[[ GIVEN DATA, beginning ]]

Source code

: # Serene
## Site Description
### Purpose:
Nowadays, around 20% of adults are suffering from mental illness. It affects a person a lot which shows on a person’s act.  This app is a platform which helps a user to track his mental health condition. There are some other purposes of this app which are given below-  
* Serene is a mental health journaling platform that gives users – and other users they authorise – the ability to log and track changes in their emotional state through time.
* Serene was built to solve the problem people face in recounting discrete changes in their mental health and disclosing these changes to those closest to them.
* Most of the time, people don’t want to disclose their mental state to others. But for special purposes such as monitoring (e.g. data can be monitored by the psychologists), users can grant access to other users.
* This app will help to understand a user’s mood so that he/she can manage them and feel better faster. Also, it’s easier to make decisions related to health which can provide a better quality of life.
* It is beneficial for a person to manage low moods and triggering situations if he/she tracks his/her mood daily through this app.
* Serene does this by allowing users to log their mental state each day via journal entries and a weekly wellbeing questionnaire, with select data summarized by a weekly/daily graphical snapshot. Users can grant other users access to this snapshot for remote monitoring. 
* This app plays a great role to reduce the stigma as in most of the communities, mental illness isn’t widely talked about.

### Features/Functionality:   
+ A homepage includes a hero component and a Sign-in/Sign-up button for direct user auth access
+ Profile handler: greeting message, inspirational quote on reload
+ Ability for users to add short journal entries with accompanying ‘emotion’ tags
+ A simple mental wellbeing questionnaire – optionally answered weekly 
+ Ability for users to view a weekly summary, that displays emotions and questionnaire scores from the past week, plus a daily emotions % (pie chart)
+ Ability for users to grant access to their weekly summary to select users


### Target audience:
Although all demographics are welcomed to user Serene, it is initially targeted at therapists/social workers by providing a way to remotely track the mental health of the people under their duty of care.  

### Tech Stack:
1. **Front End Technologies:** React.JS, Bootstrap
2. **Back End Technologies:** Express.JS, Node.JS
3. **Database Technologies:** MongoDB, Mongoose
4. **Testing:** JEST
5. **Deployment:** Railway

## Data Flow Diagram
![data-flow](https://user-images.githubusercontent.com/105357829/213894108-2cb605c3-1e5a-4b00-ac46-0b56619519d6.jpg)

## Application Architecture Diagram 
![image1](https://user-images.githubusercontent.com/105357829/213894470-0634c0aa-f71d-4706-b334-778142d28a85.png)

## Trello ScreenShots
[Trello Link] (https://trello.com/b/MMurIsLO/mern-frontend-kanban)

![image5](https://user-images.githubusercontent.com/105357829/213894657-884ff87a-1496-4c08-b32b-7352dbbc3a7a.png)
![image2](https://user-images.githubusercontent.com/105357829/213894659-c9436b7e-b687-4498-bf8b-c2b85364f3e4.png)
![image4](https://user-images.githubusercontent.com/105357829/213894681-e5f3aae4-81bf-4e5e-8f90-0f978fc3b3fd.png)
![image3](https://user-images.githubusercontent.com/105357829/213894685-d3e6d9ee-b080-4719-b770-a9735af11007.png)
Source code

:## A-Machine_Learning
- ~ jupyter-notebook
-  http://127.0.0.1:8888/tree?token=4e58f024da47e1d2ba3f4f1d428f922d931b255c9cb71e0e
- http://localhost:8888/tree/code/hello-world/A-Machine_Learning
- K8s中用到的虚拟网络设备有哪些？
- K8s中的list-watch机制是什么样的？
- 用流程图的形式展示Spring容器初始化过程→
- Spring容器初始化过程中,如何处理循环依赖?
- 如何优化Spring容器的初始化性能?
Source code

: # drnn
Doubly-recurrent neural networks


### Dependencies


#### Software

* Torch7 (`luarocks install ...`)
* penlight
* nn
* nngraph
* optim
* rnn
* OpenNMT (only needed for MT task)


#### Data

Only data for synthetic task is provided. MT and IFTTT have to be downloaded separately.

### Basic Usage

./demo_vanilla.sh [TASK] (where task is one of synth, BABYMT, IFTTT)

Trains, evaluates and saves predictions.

[[ GIVEN DATA, end ]]
[[ GIVEN DATA, beginning ]]

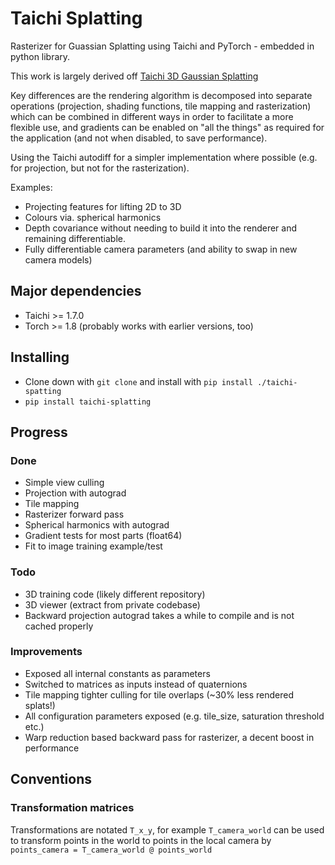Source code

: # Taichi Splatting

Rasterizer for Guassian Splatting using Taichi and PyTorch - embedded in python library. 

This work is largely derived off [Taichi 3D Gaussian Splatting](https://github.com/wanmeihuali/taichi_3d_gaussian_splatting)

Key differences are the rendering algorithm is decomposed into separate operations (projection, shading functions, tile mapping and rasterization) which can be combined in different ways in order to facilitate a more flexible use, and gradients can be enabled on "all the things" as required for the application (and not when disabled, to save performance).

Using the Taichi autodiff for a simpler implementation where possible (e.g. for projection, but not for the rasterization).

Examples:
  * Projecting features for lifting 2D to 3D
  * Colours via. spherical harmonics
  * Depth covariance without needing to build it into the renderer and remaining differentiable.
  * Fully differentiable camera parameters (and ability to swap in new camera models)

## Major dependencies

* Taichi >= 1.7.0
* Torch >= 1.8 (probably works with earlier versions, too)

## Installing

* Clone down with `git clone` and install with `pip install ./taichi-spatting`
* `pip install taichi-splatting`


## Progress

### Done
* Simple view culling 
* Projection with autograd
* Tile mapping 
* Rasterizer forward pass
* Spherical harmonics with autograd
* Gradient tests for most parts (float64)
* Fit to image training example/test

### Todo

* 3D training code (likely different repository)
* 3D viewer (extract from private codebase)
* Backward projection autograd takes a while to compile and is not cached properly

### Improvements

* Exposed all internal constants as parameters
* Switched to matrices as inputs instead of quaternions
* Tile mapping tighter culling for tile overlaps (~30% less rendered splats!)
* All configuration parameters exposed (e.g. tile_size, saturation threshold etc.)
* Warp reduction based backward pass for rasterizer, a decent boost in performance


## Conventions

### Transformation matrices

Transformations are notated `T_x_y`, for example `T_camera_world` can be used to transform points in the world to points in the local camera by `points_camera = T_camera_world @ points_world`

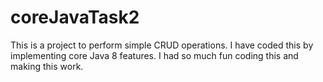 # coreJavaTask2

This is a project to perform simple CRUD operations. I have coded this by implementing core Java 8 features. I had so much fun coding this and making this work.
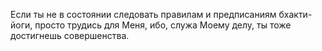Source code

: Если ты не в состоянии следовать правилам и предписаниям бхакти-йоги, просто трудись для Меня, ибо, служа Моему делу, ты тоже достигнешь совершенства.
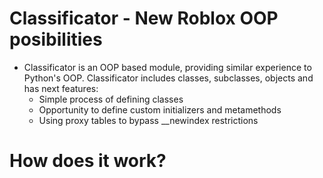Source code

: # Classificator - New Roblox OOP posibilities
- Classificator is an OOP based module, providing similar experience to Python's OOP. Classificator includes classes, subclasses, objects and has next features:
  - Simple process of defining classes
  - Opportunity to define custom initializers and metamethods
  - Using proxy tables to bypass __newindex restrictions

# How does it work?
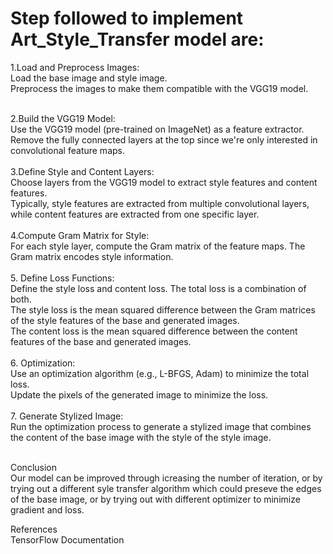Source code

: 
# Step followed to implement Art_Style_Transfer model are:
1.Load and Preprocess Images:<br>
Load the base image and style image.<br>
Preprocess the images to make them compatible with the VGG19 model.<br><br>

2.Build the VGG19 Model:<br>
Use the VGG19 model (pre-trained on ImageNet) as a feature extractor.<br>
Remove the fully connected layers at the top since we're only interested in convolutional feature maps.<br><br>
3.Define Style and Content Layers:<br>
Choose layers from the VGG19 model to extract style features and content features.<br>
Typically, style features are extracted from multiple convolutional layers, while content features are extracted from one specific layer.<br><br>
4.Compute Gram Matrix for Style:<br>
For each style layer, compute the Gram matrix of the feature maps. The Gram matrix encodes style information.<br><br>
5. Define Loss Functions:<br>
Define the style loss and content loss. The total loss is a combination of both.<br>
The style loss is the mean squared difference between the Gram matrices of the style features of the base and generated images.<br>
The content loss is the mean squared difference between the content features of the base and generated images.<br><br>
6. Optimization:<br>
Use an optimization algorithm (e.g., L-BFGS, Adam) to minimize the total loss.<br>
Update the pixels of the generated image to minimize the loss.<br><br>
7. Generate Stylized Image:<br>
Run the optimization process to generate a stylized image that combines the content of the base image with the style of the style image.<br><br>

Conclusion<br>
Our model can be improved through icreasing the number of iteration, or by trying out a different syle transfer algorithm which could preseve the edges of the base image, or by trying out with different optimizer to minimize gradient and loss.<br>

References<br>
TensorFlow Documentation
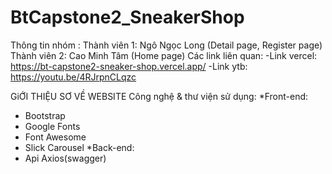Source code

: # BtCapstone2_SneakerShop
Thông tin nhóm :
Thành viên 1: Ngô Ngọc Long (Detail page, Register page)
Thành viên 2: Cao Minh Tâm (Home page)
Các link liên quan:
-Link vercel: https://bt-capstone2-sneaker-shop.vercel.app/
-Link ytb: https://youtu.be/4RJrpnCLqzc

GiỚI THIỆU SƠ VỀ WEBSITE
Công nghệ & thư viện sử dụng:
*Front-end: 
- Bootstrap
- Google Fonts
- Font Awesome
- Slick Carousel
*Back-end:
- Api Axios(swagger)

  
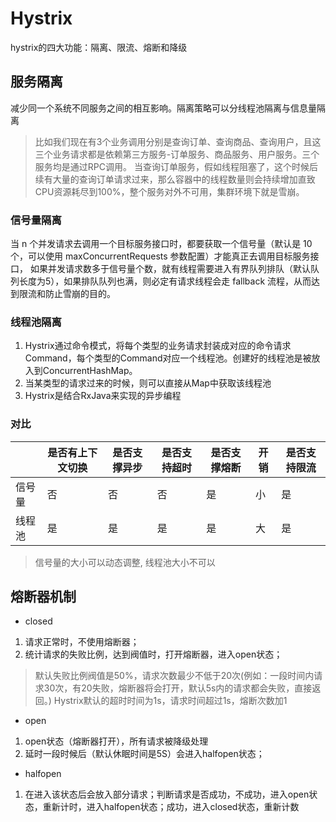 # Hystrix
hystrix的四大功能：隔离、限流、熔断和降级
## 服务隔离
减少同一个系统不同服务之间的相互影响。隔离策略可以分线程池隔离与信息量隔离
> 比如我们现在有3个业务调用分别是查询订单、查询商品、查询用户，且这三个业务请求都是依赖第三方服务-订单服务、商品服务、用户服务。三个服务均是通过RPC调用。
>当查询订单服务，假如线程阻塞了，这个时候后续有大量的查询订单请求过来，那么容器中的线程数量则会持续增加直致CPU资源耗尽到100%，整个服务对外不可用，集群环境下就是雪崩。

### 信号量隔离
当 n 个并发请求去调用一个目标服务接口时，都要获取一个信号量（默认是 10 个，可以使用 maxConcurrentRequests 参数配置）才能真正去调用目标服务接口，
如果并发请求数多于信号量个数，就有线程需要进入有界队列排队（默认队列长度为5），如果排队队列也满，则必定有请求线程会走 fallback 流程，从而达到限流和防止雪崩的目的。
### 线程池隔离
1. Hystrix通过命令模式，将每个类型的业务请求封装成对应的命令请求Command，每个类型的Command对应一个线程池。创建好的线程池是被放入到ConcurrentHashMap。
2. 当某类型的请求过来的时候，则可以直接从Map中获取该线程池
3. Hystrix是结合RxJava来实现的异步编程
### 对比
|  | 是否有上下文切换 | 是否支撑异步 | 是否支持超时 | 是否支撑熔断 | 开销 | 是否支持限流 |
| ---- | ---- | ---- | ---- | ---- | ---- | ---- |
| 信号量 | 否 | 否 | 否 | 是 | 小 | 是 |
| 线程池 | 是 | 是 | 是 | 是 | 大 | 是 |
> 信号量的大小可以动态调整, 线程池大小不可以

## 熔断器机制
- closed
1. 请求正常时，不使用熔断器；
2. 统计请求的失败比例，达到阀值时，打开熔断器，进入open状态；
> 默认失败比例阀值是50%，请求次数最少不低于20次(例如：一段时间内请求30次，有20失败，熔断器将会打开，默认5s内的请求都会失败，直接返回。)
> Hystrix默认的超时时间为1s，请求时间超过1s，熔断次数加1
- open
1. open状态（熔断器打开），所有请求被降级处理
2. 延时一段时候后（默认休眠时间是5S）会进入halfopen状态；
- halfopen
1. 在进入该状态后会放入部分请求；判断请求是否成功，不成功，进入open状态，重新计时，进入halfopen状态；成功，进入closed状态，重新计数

[[ GIVEN DATA, end ]]
[[ GIVEN DATA, beginning ]]

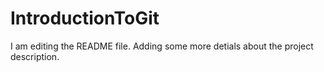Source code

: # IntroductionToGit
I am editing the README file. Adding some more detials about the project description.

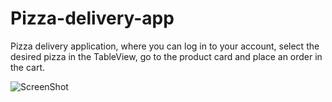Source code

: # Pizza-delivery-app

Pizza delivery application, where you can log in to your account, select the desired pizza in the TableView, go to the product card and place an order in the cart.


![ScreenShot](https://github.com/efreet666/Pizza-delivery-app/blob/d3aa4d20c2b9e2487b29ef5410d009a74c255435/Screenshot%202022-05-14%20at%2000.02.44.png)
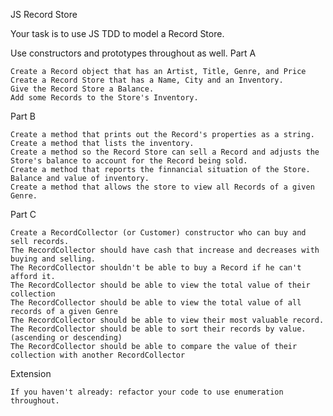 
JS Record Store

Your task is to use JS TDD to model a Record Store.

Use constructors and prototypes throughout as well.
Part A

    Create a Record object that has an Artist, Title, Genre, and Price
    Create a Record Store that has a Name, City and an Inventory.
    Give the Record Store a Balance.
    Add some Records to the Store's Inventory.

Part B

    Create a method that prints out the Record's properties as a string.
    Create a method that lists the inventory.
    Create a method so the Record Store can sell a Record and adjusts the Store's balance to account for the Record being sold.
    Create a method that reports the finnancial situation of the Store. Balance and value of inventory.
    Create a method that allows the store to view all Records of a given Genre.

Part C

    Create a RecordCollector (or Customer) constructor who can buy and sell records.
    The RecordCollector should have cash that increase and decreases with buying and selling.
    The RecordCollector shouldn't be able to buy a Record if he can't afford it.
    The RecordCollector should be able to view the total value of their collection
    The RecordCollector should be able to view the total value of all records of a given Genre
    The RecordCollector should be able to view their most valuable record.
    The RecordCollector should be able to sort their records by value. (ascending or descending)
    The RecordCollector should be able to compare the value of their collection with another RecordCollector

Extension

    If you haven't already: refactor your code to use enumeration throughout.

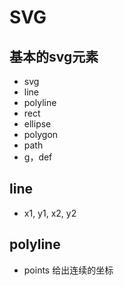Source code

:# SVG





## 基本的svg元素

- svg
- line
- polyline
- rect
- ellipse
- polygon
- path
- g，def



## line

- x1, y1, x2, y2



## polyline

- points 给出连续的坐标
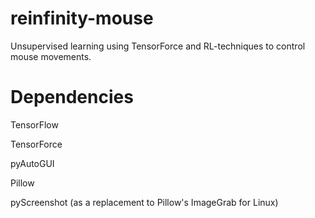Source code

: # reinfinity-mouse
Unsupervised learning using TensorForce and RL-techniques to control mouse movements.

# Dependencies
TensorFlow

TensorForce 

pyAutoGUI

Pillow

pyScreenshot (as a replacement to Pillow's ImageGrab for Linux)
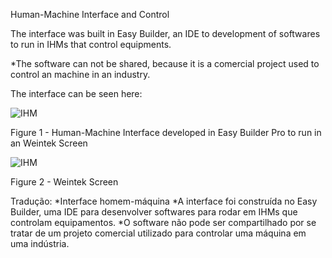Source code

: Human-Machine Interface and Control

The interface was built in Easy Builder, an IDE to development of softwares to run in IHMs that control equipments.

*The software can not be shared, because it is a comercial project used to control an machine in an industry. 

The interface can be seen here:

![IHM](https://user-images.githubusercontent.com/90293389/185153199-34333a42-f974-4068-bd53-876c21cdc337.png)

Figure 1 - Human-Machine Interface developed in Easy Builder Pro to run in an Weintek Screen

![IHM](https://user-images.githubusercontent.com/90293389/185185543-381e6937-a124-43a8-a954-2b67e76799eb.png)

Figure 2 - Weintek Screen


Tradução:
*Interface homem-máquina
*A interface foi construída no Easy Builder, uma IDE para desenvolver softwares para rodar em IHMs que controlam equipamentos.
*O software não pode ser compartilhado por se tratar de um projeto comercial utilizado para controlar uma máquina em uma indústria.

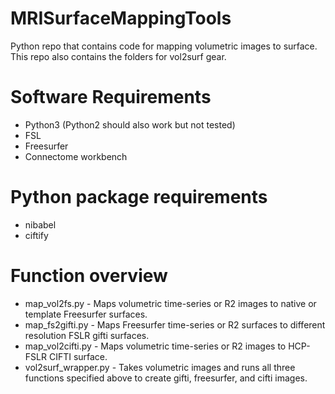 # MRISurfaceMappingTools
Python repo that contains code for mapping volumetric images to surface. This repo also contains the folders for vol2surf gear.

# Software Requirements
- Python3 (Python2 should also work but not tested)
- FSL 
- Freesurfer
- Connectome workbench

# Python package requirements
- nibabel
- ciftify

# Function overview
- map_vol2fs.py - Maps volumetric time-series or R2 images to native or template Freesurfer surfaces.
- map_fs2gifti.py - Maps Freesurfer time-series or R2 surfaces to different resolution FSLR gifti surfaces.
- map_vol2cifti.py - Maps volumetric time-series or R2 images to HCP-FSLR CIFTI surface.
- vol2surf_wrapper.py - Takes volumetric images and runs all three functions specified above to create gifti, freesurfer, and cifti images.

[[ GIVEN DATA, end ]]

ASSIGNED TASK: Every line above that holds the string "comercial" should be copied into the answer.

RESULT FOR THIS TASK:
*The software can not be shared, because it is a comercial project used to control an machine in an industry. 
*O software não pode ser compartilhado por se tratar de um projeto comercial utilizado para controlar uma máquina em uma indústria.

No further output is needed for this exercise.